**Problem description**
Where a line of the data below has the string "attachments", copy that line.

**The data**
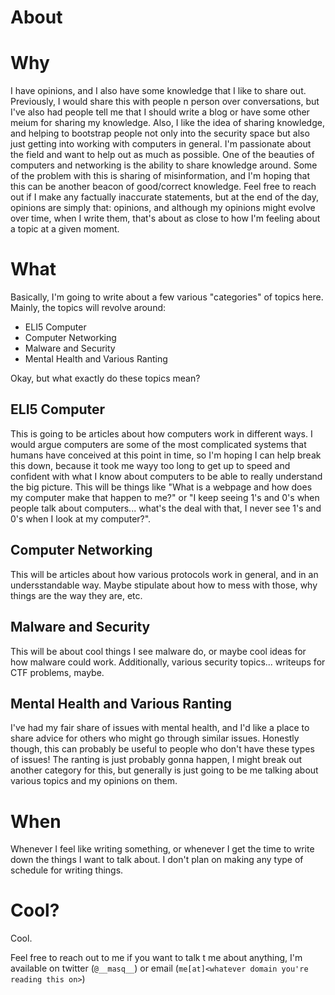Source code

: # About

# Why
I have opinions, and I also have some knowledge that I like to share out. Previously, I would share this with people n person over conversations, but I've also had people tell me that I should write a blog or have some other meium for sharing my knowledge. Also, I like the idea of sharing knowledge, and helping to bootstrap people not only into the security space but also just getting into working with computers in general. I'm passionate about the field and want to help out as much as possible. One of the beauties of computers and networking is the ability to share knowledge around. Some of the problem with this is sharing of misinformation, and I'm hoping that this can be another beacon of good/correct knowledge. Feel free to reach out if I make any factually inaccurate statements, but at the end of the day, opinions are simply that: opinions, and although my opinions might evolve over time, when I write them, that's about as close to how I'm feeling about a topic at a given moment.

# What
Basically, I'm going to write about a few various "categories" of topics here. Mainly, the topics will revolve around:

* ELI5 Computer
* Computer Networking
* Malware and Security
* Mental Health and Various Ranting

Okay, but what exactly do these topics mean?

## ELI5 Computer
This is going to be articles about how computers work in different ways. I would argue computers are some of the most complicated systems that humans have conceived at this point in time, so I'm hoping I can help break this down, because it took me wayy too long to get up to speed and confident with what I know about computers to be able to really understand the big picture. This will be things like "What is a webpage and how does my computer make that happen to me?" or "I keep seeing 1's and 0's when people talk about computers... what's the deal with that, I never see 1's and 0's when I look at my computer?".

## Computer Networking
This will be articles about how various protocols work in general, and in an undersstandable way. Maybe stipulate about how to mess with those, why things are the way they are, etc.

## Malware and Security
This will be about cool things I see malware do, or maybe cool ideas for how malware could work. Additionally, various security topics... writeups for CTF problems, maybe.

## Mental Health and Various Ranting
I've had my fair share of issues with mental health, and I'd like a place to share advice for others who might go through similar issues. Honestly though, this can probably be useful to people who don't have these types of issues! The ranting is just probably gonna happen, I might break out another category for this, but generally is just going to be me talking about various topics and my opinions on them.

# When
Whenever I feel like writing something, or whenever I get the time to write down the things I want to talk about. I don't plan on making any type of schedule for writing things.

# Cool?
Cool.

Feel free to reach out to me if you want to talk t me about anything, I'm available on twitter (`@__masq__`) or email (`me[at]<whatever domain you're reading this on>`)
---
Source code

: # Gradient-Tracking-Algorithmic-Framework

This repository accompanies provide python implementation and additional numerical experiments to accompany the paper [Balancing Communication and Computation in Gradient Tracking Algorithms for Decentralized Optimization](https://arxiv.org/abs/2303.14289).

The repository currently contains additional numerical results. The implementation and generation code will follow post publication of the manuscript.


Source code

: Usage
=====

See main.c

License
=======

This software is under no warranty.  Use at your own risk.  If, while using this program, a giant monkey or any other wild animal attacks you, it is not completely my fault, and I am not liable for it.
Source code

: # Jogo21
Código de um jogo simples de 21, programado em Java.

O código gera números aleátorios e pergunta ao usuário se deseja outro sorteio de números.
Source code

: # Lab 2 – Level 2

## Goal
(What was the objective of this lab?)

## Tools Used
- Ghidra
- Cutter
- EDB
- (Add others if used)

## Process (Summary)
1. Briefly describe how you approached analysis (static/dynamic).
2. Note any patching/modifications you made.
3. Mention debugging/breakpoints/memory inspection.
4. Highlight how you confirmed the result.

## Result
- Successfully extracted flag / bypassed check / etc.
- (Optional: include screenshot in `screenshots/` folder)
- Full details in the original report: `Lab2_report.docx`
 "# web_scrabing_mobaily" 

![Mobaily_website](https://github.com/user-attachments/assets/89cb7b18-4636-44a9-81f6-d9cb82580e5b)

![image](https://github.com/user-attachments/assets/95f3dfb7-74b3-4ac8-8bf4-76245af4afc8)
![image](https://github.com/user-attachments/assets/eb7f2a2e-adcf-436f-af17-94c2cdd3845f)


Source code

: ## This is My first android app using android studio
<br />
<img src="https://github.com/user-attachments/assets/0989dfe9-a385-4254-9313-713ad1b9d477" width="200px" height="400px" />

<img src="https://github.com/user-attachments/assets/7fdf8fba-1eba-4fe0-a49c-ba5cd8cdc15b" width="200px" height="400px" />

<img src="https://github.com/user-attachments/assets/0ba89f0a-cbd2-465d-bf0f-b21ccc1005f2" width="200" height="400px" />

**Response to this task**
![Mobaily_website](https://github.com/user-attachments/assets/89cb7b18-4636-44a9-81f6-d9cb82580e5b)
![image](https://github.com/user-attachments/assets/95f3dfb7-74b3-4ac8-8bf4-76245af4afc8)
![image](https://github.com/user-attachments/assets/eb7f2a2e-adcf-436f-af17-94c2cdd3845f)
<img src="https://github.com/user-attachments/assets/0989dfe9-a385-4254-9313-713ad1b9d477" width="200px" height="400px" />
<img src="https://github.com/user-attachments/assets/7fdf8fba-1eba-4fe0-a49c-ba5cd8cdc15b" width="200px" height="400px" />
<img src="https://github.com/user-attachments/assets/0ba89f0a-cbd2-465d-bf0f-b21ccc1005f2" width="200" height="400px" />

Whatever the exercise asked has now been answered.